God has never had an issue with being around sinful men.  Do you remember in the Garden of Eden how God came out to walk with Adam and Eve, and it was Adam and Eve who hid from him?  It is mankind in our guilt who can’t stand to come before God. We just know that we’ve blown it, that we don’t measure up to all of the perfection that God represents, and the idea of approaching such perfection only reminds us of the areas that we have been imperfect. We are terrified to expose ourselves to the all-powerful God, so running and hiding is our only alternative.
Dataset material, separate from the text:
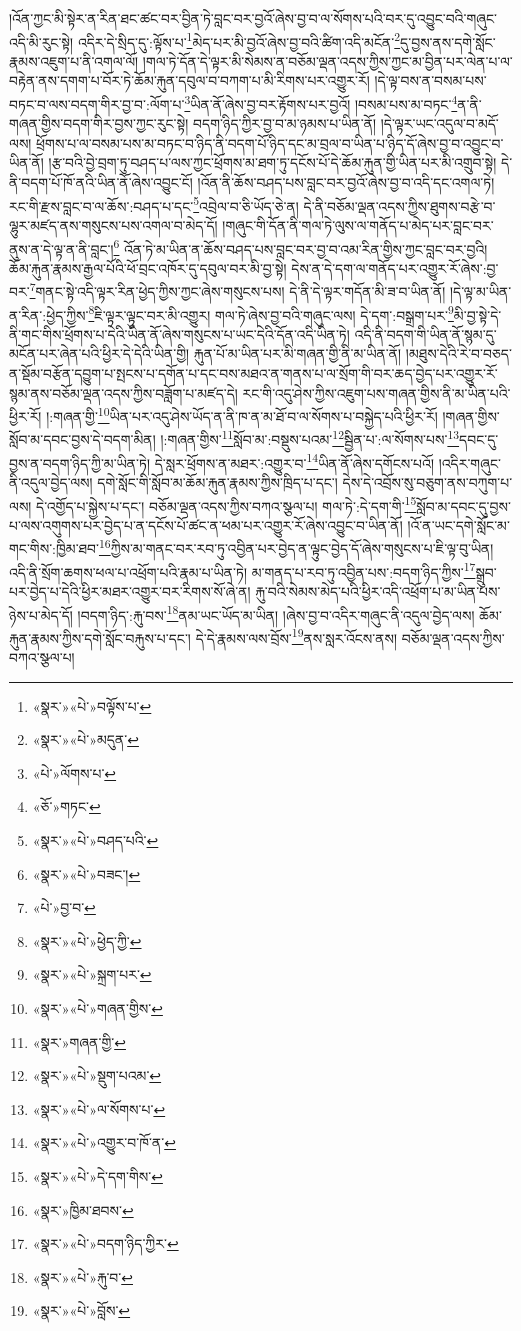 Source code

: །འོན་ཀྱང་མི་སྟེར་ན་རིན་ཐང་ཚང་བར་བྱིན་ཏེ་བླང་བར་བྱའོ་ཞེས་བྱ་བ་ལ་སོགས་པའི་བར་དུ་འབྱུང་བའི་གཞུང་འདི་མི་རུང་སྟེ། འདིར་དེ་སྲིད་དུ་:ལྟོས་པ་\footnote{«སྣར་»«པེ་»བལྟོས་པ་}མེད་པར་མི་བྱའོ་ཞེས་བྱ་བའི་ཚིག་འདི་མངོན་\footnote{«སྣར་»«པེ་»མདུན་}དུ་བྱས་ནས་དགེ་སློང་རྣམས་འཇུག་པ་ནི་འགལ་ལོ། །གལ་ཏེ་དོན་དེ་ལྟར་མི་སེམས་ན་བཅོམ་ལྡན་འདས་ཀྱིས་ཀྱང་མ་བྱིན་པར་ལེན་པ་ལ་བརྟེན་ནས་དགག་པ་བོར་ཏེ་ཆོམ་རྐུན་དབུལ་བ་བཀག་པ་མི་རིགས་པར་འགྱུར་རོ། །དེ་ལྟ་བས་ན་བསམ་པས་བཏང་བ་ལས་བདག་གིར་བྱ་བ་:ལོག་པ་\footnote{«པེ་»ལོགས་པ་}ཡིན་ནོ་ཞེས་བྱ་བར་རྟོགས་པར་བྱའོ། །བསམ་པས་མ་བཏང་\footnote{«ཅོ་»གཏང་}ན་ནི་གཞན་གྱིས་བདག་གིར་བྱས་ཀྱང་རུང་སྟེ། བདག་ཉིད་ཀྱིར་བྱ་བ་མ་ཉམས་པ་ཡིན་ནོ། །དེ་ལྟར་ཡང་འདུལ་བ་མདོ་ལས། ཕྲོགས་པ་ལ་བསམ་པས་མ་བཏང་བ་ཉིད་ནི་བདག་པོ་ཉིད་དང་མ་བྲལ་བ་ཡིན་པ་ཉིད་དོ་ཞེས་བྱ་བ་འབྱུང་བ་ཡིན་ནོ། །རྩ་བའི་བྱེ་བྲག་ཏུ་བཤད་པ་ལས་ཀྱང་ཕྲོགས་མ་ཐག་ཏུ་དངོས་པོ་དེ་ཆོམ་རྐུན་གྱི་ཡིན་པར་མི་འགྲུབ་སྟེ། དེ་ནི་བདག་པོ་ཁོ་ནའི་ཡིན་ནོ་ཞེས་འབྱུང་ངོ། །འོན་ནི་ཆོས་བཤད་པས་བླང་བར་བྱའོ་ཞེས་བྱ་བ་འདི་དང་འགལ་ཏེ། རང་གི་རྫས་བླང་བ་ལ་ཆོས་:བཤད་པ་དང་\footnote{«སྣར་»«པེ་»བཤད་པའི་}འབྲེལ་བ་ཅི་ཡོད་ཅེ་ན། དེ་ནི་བཅོམ་ལྡན་འདས་ཀྱིས་ཐུགས་བརྩེ་བ་ལྷུར་མཛད་ནས་གསུངས་པས་འགལ་བ་མེད་དོ། །གཞུང་གི་དོན་ནི་གལ་ཏེ་ལུས་ལ་གནོད་པ་མེད་པར་བླང་བར་ནུས་ན་དེ་ལྟ་ན་ནི་བླང་།\footnote{«སྣར་»«པེ་»བཟང་།} འོན་ཏེ་མ་ཡིན་ན་ཆོས་བཤད་པས་བླང་བར་བྱ་བ་འམ་རིན་གྱིས་ཀྱང་བླང་བར་བྱའི། ཆོམ་རྐུན་རྣམས་རྒྱལ་པོའི་ཕོ་བྲང་འཁོར་དུ་དབུལ་བར་མི་བྱ་སྟེ། དེས་ན་དེ་དག་ལ་གནོད་པར་འགྱུར་རོ་ཞེས་:བྱ་བར་\footnote{«པེ་»བྱ་བ་}གནང་སྟེ་འདི་ལྟར་རིན་ཕྱེད་ཀྱིས་ཀྱང་ཞེས་གསུངས་པས། དེ་ནི་དེ་ལྟར་གདོན་མི་ཟ་བ་ཡིན་ནོ། །དེ་ལྟ་མ་ཡིན་ན་རིན་:ཕྱེད་ཀྱིས་\footnote{«སྣར་»«པེ་»ཕྱེད་ཀྱི་}ཇི་ལྟར་ལྟུང་བར་མི་འགྱུར། གལ་ཏེ་ཞེས་བྱ་བའི་གཞུང་ལས། དེ་དག་:བསྒྲག་པར་\footnote{«སྣར་»«པེ་»སྐྲག་པར་}མི་བྱ་སྟེ་དེ་ནི་གང་གིས་ཕྲོགས་པ་དེའི་ཡིན་ནོ་ཞེས་གསུངས་པ་ཡང་དེའི་དོན་འདི་ཡིན་ཏེ། འདི་ནི་བདག་གི་ཡིན་ནོ་སྙམ་དུ་མངོན་པར་ཞེན་པའི་ཕྱིར་དེ་དེའི་ཡིན་གྱི། རྐུན་པོ་མ་ཡིན་པར་མི་གཞན་གྱི་ནི་མ་ཡིན་ནོ། །མཐུས་དེའི་རེ་བ་བཅད་ན་སྡོམ་བརྩོན་དབྱུག་པ་སྤངས་པ་དགོན་པ་དང་བས་མཐའ་ན་གནས་པ་ལ་སྲོག་གི་བར་ཆད་བྱེད་པར་འགྱུར་རོ་སྙམ་ནས་བཅོམ་ལྡན་འདས་ཀྱིས་བཟློག་པ་མཛད་དེ། རང་གི་འདུ་ཤེས་ཀྱིས་འཇུག་པས་གཞན་གྱིས་ནི་མ་ཡིན་པའི་ཕྱིར་རོ། །:གཞན་གྱི་\footnote{«སྣར་»«པེ་»གཞན་གྱིས་}ཡིན་པར་འདུ་ཤེས་ཡོད་ན་ནི་ཁ་ན་མ་ཐོ་བ་ལ་སོགས་པ་བསྐྱེད་པའི་ཕྱིར་རོ། །གཞན་གྱིས་སློབ་མ་དབང་བྱས་དེ་བདག་མིན། །:གཞན་གྱིས་\footnote{«སྣར་»གཞན་གྱི་}སློབ་མ་:བསྡུས་པའམ་\footnote{«སྣར་»«པེ་»སྡུག་པའམ་}སྦྱིན་པ་:ལ་སོགས་པས་\footnote{«སྣར་»«པེ་»ལ་སོགས་པ་}དབང་དུ་བྱས་ན་བདག་ཉིད་ཀྱི་མ་ཡིན་ཏེ། དེ་སླར་ཕྲོགས་ན་མཐར་:འགྱུར་བ་\footnote{«སྣར་»«པེ་»འགྱུར་བ་ཁོ་ན་}ཡིན་ནོ་ཞེས་དགོངས་པའོ། །འདིར་གཞུང་ནི་འདུལ་བྱེད་ལས། དགེ་སློང་གི་སློབ་མ་ཆོམ་རྐུན་རྣམས་ཀྱིས་ཁྲིད་པ་དང་། དེས་དེ་འབྲོས་སུ་བཅུག་ནས་བཀུག་པ་ལས། དེ་འགྱོད་པ་སྐྱེས་པ་དང་། བཅོམ་ལྡན་འདས་ཀྱིས་བཀའ་སྩལ་པ། གལ་ཏེ་:དེ་དག་གི་\footnote{«སྣར་»«པེ་»དེ་དག་གིས་}སློབ་མ་དབང་དུ་བྱས་པ་ལས་འགུགས་པར་བྱེད་པ་ན་དངོས་པོ་ཚང་ན་ཕམ་པར་འགྱུར་རོ་ཞེས་འབྱུང་བ་ཡིན་ནོ། །འོ་ན་ཡང་དགེ་སློང་མ་གང་གིས་:ཁྱིམ་ཐབ་\footnote{«སྣར་»ཁྱིམ་ཐབས་}ཀྱིས་མ་གནང་བར་རབ་ཏུ་འབྱིན་པར་བྱེད་ན་ལྟུང་བྱེད་དོ་ཞེས་གསུངས་པ་ཇི་ལྟ་བུ་ཡིན། འདི་ནི་སྲོག་ཆགས་ཕལ་པ་འཕྲོག་པའི་རྣམ་པ་ཡིན་ཏེ། མ་གནད་པ་རབ་ཏུ་འབྱིན་པས་:བདག་ཉིད་ཀྱིས་\footnote{«སྣར་»«པེ་»བདག་ཉིད་ཀྱིར་}སྒྲུབ་པར་བྱེད་པ་དེའི་ཕྱིར་མཐར་འགྱུར་བར་རིགས་སོ་ཞེ་ན། རྐུ་བའི་སེམས་མེད་པའི་ཕྱིར་འདི་འཕྲོག་པ་མ་ཡིན་པས་ཉེས་པ་མེད་དོ། །བདག་ཉིད་:རྐུ་བས་\footnote{«སྣར་»«པེ་»རྐུ་བ་}ནམ་ཡང་ཡོད་མ་ཡིན། །ཞེས་བྱ་བ་འདིར་གཞུང་ནི་འདུལ་བྱེད་ལས། ཆོམ་རྐུན་རྣམས་ཀྱིས་དགེ་སློང་བརྐུས་པ་དང་། དེ་དེ་རྣམས་ལས་བྲོས་\footnote{«སྣར་»«པེ་»བློས་}ནས་སླར་འོངས་ནས། བཅོམ་ལྡན་འདས་ཀྱིས་བཀའ་སྩལ་པ།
Believing that the intimacy we crave is hopelessly out of reach (and yet by design being incapable of being satisfied by anything less) we look for everything and anything else that promises to fulfill us. We are like a starving person who only has toxic garbage at his disposal.  He crams his mouth full with food that will alleviate his hunger for only a moment, but which leaves him vomiting, emaciated and even more desperate for food than he was before. In the self-hatred that we lavish on ourselves for being so weak as to be endlessly seduced by things that demean and never satisfy, we project our feelings onto God, imagining that he views us through the same lens that we view ourselves.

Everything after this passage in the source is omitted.